Ces petits oiseaux d'une dizaine de centimètres avaient ainsi cinq opportunités avec un temps imparti de 300 secondes – soit 5 minutes pour chacune d'entre elles – pour réussir l´épreuve.
Le résultat ? Sur un échantillon de 29 individus, 21 l'avaient validé dont 12 dans la première épreuve. 13 secondes devaient suffire au plus rapide d'entre eux.
Qu'est-ce qui marquait la différence entre les oiseaux plus rapides et ceux plus lents ? Deux analyses statistiques mises au point par les chercheurs avaient pour but d'identifier les différences réelles entre ces deux groupes : le modèle linéaire généralisé (GLM) et l'analyse de Cox.
Fernando Mateos-González précise :
« Ce qu'on a souhaité faire à partir de ces formules statistiques est recenser toutes les variables, telles que l'âge ou la taille, qui peuvent, on croit, influer dans le fait qu'un oiseau soit plus ou moins rapide. Ces variables étaient introduites dans l'expérimentation et l'aboutissement de l'analyse nous a révélé laquelle de ces variables a influé dans le résultat. »
Le chercheur conclut :
« D'après l'analyse, les oiseaux ayant des bandes jaunes plus longues ont mis moins de temps pour résoudre le problème. »
Les femelles choisissent les « individus plus habiles »
Afin d'éviter l'erreur de mesure, les chercheurs ont pris en compte la longueur de la petite tache jaune sur la plume 6 (P6) avant l'expérimentation. La mesure de la barre jaune qu'on voit dans la P6 à l'aide d'un pied de coulisse établit la longueur moyenne des bandes colorées de cette espèce de passereau.
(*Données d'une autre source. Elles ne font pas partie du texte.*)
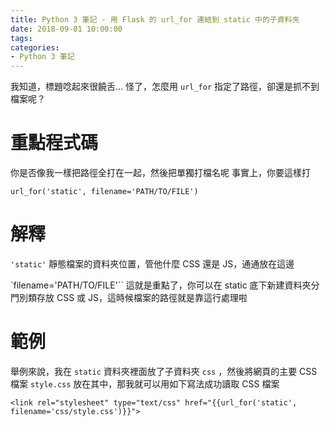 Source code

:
 ```yaml
---
title: Python 3 筆記 - 用 Flask 的 url_for 連結到 static 中的子資料夾
date: 2018-09-01 10:00:00
tags:
categories:
- Python 3 筆記
---
```

我知道，標題唸起來很饒舌...
怪了，怎麼用 `url_for` 指定了路徑，卻還是抓不到檔案呢？
<!--more-->
#  重點程式碼
你是否像我一樣把路徑全打在一起，然後把單獨打檔名呢
事實上，你要這樣打
```
url_for('static', filename='PATH/TO/FILE')
```
# 解釋
`'static'`
靜態檔案的資料夾位置，管他什麼 CSS 還是 JS，通通放在這邊

`filename='PATH/TO/FILE'``
這就是重點了，你可以在 static 底下新建資料夾分門別類存放 CSS 或 JS，這時候檔案的路徑就是靠這行處理啦

# 範例
舉例來說，我在 `static` 資料夾裡面放了子資料夾 `css` ，然後將網頁的主要 CSS 檔案 `style.css` 放在其中，那我就可以用如下寫法成功讀取 CSS 檔案
```
<link rel="stylesheet" type="text/css" href="{{url_for('static', filename='css/style.css')}}">
```
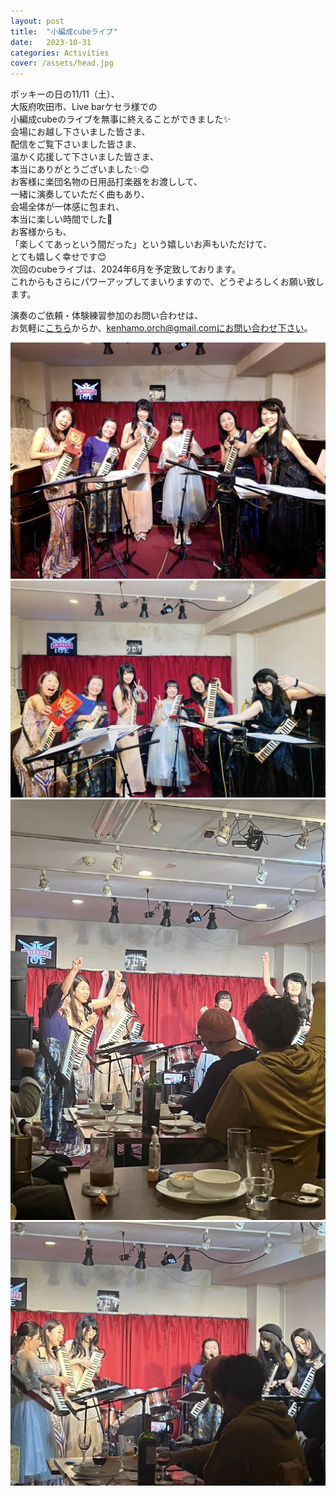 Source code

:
 ```yaml
---
layout: post
title:  "小編成cubeライブ"
date:   2023-10-31 
categories: Activities
cover: /assets/head.jpg
---
```

ポッキーの日の11/11（土）、  
大阪府吹田市、Live barケセラ様での  
小編成cubeのライブを無事に終えることができました✨  
会場にお越し下さいました皆さま、  
配信をご覧下さいました皆さま、  
温かく応援して下さいました皆さま、  
本当にありがとうございました✨😊  
お客様に楽団名物の日用品打楽器をお渡しして、  
一緒に演奏していただく曲もあり、  
会場全体が一体感に包まれ、  
本当に楽しい時間でした🎵  
お客様からも、  
「楽しくてあっという間だった」という嬉しいお声もいただけて、  
とても嬉しく幸せです😊  
次回のcubeライブは、2024年6月を予定致しております。  
これからもさらにパワーアップしてまいりますので、どうぞよろしくお願い致します。  
  
  
演奏のご依頼・体験練習参加のお問い合わせは、  
お気軽に[こちら](https://docs.google.com/forms/d/e/1FAIpQLSeOdIlDB3uChvhrr9F543WjyJz2orR1FHCYdYVnwKcQU6wVcg/viewform)からか、kenhamo.orch@gmail.comにお問い合わせ下さい。
  
<img border="0" src="/assets/20231111-1.jpg">      
<img border="0" src="/assets/20231111-2.jpg">   
<img border="0" src="/assets/20231111-3.jpg">   
<img border="0" src="/assets/20231111-4.jpg">   
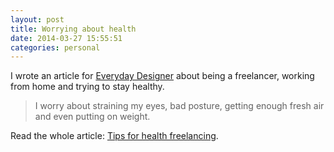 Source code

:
```yaml
---
layout: post
title: Worrying about health
date: 2014-03-27 15:55:51
categories: personal
---
```


I wrote an article for [Everyday Designer][1] about being a freelancer, working from home and trying to stay healthy.

<!--more-->

> I worry about straining my eyes, bad posture, getting enough fresh air and even putting on weight.

Read the whole article: [Tips for health freelancing][2].

 [1]: http://everydaydesigner.net/ "Everyday Designer"
 [2]: http://everydaydesigner.net/freelancing/tips-for-healthy-freelancing "My article about health on Everyday Designer" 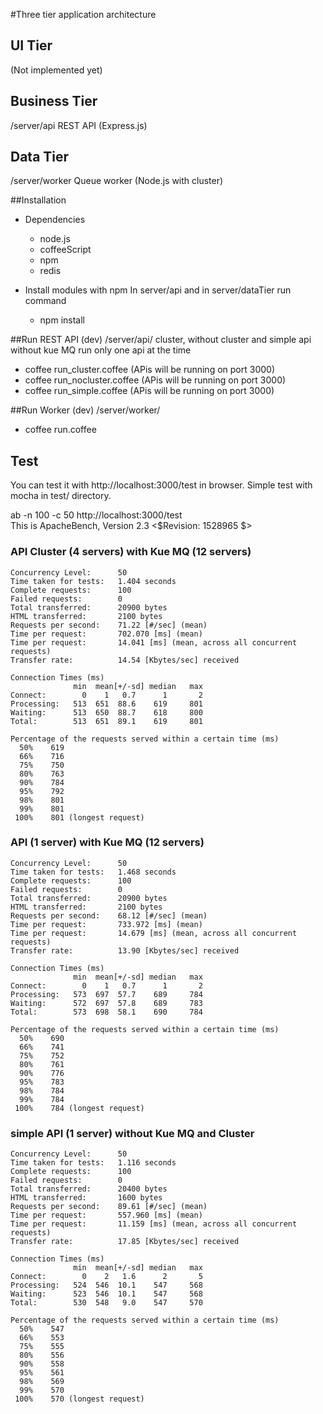 #Three tier application architecture

## UI Tier
(Not implemented yet)

## Business Tier
/server/api
REST API (Express.js)

## Data Tier
/server/worker
Queue worker (Node.js with cluster)

##Installation
* Dependencies
	- node.js
	- coffeeScript
	- npm
	- redis

* Install modules with npm
In server/api and in server/dataTier run command
	- npm install

##Run REST API (dev)
/server/api/
cluster, without cluster and simple api without kue MQ
run only one api at the time

* coffee run_cluster.coffee (APis will be running on port 3000)
* coffee run_nocluster.coffee (APis will be running on port 3000)
* coffee run_simple.coffee (APis will be running on port 3000)

##Run Worker (dev)
/server/worker/

* coffee run.coffee

## Test
You can test it with http://localhost:3000/test in browser.
Simple test with mocha in test/ directory.

ab -n 100 -c 50 http://localhost:3000/test  
This is ApacheBench, Version 2.3 <$Revision: 1528965 $>

### API Cluster (4 servers) with Kue MQ (12 servers)

```
Concurrency Level:      50
Time taken for tests:   1.404 seconds
Complete requests:      100
Failed requests:        0
Total transferred:      20900 bytes
HTML transferred:       2100 bytes
Requests per second:    71.22 [#/sec] (mean)
Time per request:       702.070 [ms] (mean)
Time per request:       14.041 [ms] (mean, across all concurrent requests)
Transfer rate:          14.54 [Kbytes/sec] received

Connection Times (ms)
              min  mean[+/-sd] median   max
Connect:        0    1   0.7      1       2
Processing:   513  651  88.6    619     801
Waiting:      513  650  88.7    618     800
Total:        513  651  89.1    619     801

Percentage of the requests served within a certain time (ms)
  50%    619
  66%    716
  75%    750
  80%    763
  90%    784
  95%    792
  98%    801
  99%    801
 100%    801 (longest request)

```

### API (1 server) with Kue MQ (12 servers)
```
Concurrency Level:      50
Time taken for tests:   1.468 seconds
Complete requests:      100
Failed requests:        0
Total transferred:      20900 bytes
HTML transferred:       2100 bytes
Requests per second:    68.12 [#/sec] (mean)
Time per request:       733.972 [ms] (mean)
Time per request:       14.679 [ms] (mean, across all concurrent requests)
Transfer rate:          13.90 [Kbytes/sec] received

Connection Times (ms)
              min  mean[+/-sd] median   max
Connect:        0    1   0.7      1       2
Processing:   573  697  57.7    689     784
Waiting:      572  697  57.8    689     783
Total:        573  698  58.1    690     784

Percentage of the requests served within a certain time (ms)
  50%    690
  66%    741
  75%    752
  80%    761
  90%    776
  95%    783
  98%    784
  99%    784
 100%    784 (longest request)

```

### simple API (1 server) without Kue MQ and Cluster
```
Concurrency Level:      50
Time taken for tests:   1.116 seconds
Complete requests:      100
Failed requests:        0
Total transferred:      20400 bytes
HTML transferred:       1600 bytes
Requests per second:    89.61 [#/sec] (mean)
Time per request:       557.960 [ms] (mean)
Time per request:       11.159 [ms] (mean, across all concurrent requests)
Transfer rate:          17.85 [Kbytes/sec] received

Connection Times (ms)
              min  mean[+/-sd] median   max
Connect:        0    2   1.6      2       5
Processing:   524  546  10.1    547     568
Waiting:      523  546  10.1    547     568
Total:        530  548   9.0    547     570

Percentage of the requests served within a certain time (ms)
  50%    547
  66%    553
  75%    555
  80%    556
  90%    558
  95%    561
  98%    569
  99%    570
 100%    570 (longest request)
 ``` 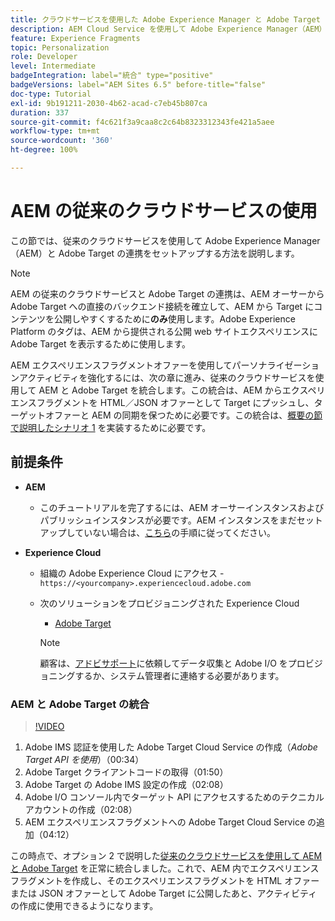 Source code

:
 ```yaml
---
title: クラウドサービスを使用した Adobe Experience Manager と Adobe Target の統合
description: AEM Cloud Service を使用して Adobe Experience Manager（AEM）と Adobe Target を統合する方法を順を追って説明します
feature: Experience Fragments
topic: Personalization
role: Developer
level: Intermediate
badgeIntegration: label="統合" type="positive"
badgeVersions: label="AEM Sites 6.5" before-title="false"
doc-type: Tutorial
exl-id: 9b191211-2030-4b62-acad-c7eb45b807ca
duration: 337
source-git-commit: f4c621f3a9caa8c2c64b8323312343fe421a5aee
workflow-type: tm+mt
source-wordcount: '360'
ht-degree: 100%

---
```


# AEM の従来のクラウドサービスの使用

この節では、従来のクラウドサービスを使用して Adobe Experience Manager（AEM）と Adobe Target の連携をセットアップする方法を説明します。

>[!NOTE]
>
> AEM の従来のクラウドサービスと Adobe Target の連携は、AEM オーサーから Adobe Target への直接のバックエンド接続を確立して、AEM から Target にコンテンツを公開しやすくするために&#x200B;**のみ**&#x200B;使用します。Adobe Experience Platform のタグは、AEM から提供される公開 web サイトエクスペリエンスに Adobe Target を表示するために使用します。

AEM エクスペリエンスフラグメントオファーを使用してパーソナライゼーションアクティビティを強化するには、次の章に進み、従来のクラウドサービスを使用して AEM と Adobe Target を統合します。この統合は、AEM からエクスペリエンスフラグメントを HTML／JSON オファーとして Target にプッシュし、ターゲットオファーと AEM の同期を保つために必要です。この統合は、[概要の節で説明したシナリオ 1](./overview.md#personalization-using-aem-experience-fragment) を実装するために必要です。

## 前提条件

* **AEM**

   * このチュートリアルを完了するには、AEM オーサーインスタンスおよびパブリッシュインスタンスが必要です。AEM インスタンスをまだセットアップしていない場合は、[こちら](./implementation.md#set-up-aem)の手順に従ってください。

* **Experience Cloud**
   * 組織の Adobe Experience Cloud にアクセス - `https://<yourcompany>.experiencecloud.adobe.com`
   * 次のソリューションをプロビジョニングされた Experience Cloud
      * [Adobe Target](https://experiencecloud.adobe.com)

     >[!NOTE]
     >
     > 顧客は、[アドビサポート](https://helpx.adobe.com/jp/contact/enterprise-support.ec.html)に依頼してデータ収集と Adobe I/O をプロビジョニングするか、システム管理者に連絡する必要があります。

### AEM と Adobe Target の統合

>[!VIDEO](https://video.tv.adobe.com/v/28428?quality=12&learn=on)

1. Adobe IMS 認証を使用した Adobe Target Cloud Service の作成（*Adobe Target API を使用*）（00:34）
2. Adobe Target クライアントコードの取得（01:50）
3. Adobe Target の Adobe IMS 設定の作成（02:08）
4. Adobe I/O コンソール内でターゲット API にアクセスするためのテクニカルアカウントの作成（02:08）
5. AEM エクスペリエンスフラグメントへの Adobe Target Cloud Service の追加（04:12）

この時点で、オプション 2 で説明した[従来のクラウドサービスを使用して AEM と Adobe Target](./using-aem-cloud-services.md#integrating-aem-target-options) を正常に統合しました。これで、AEM 内でエクスペリエンスフラグメントを作成し、そのエクスペリエンスフラグメントを HTML オファーまたは JSON オファーとして Adobe Target に公開したあと、アクティビティの作成に使用できるようになります。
Mesure de la bande colorée sur la plume 6 (P6) d'un tarin des aulnes avant l'expérimentation (Fernando Mateos-González)
Fernando Mateos-González poursuit :
« Indirectement, au moment de sélectionner ces mâles, les femelles font leur choix progressivement selon ces niveaux cognitifs, dirigeant l'évolution de l'espèce vers des individus plus habiles. »
Dans la foulée de cette expérimentation, les membres du CSIC développent actuellement des études révélant comment certaines taches dans le plumage peuvent indiquer la personnalité des oiseaux. A l'image du tarin des aulnes, qui possède une espèce de bavoir noir sous le bec représentant apparemment son courage et son rang social.
A l'aide de cette expérimentation qui s'intéresse au syndrome comportemental, les scientifiques mesurent la tendance à se rapprocher d'un objet nouveau. Ceux ayant un bavoir plus grand seraient les plus hardis. Cette expérimentation est aussi en cours avec des mésanges charbonnières.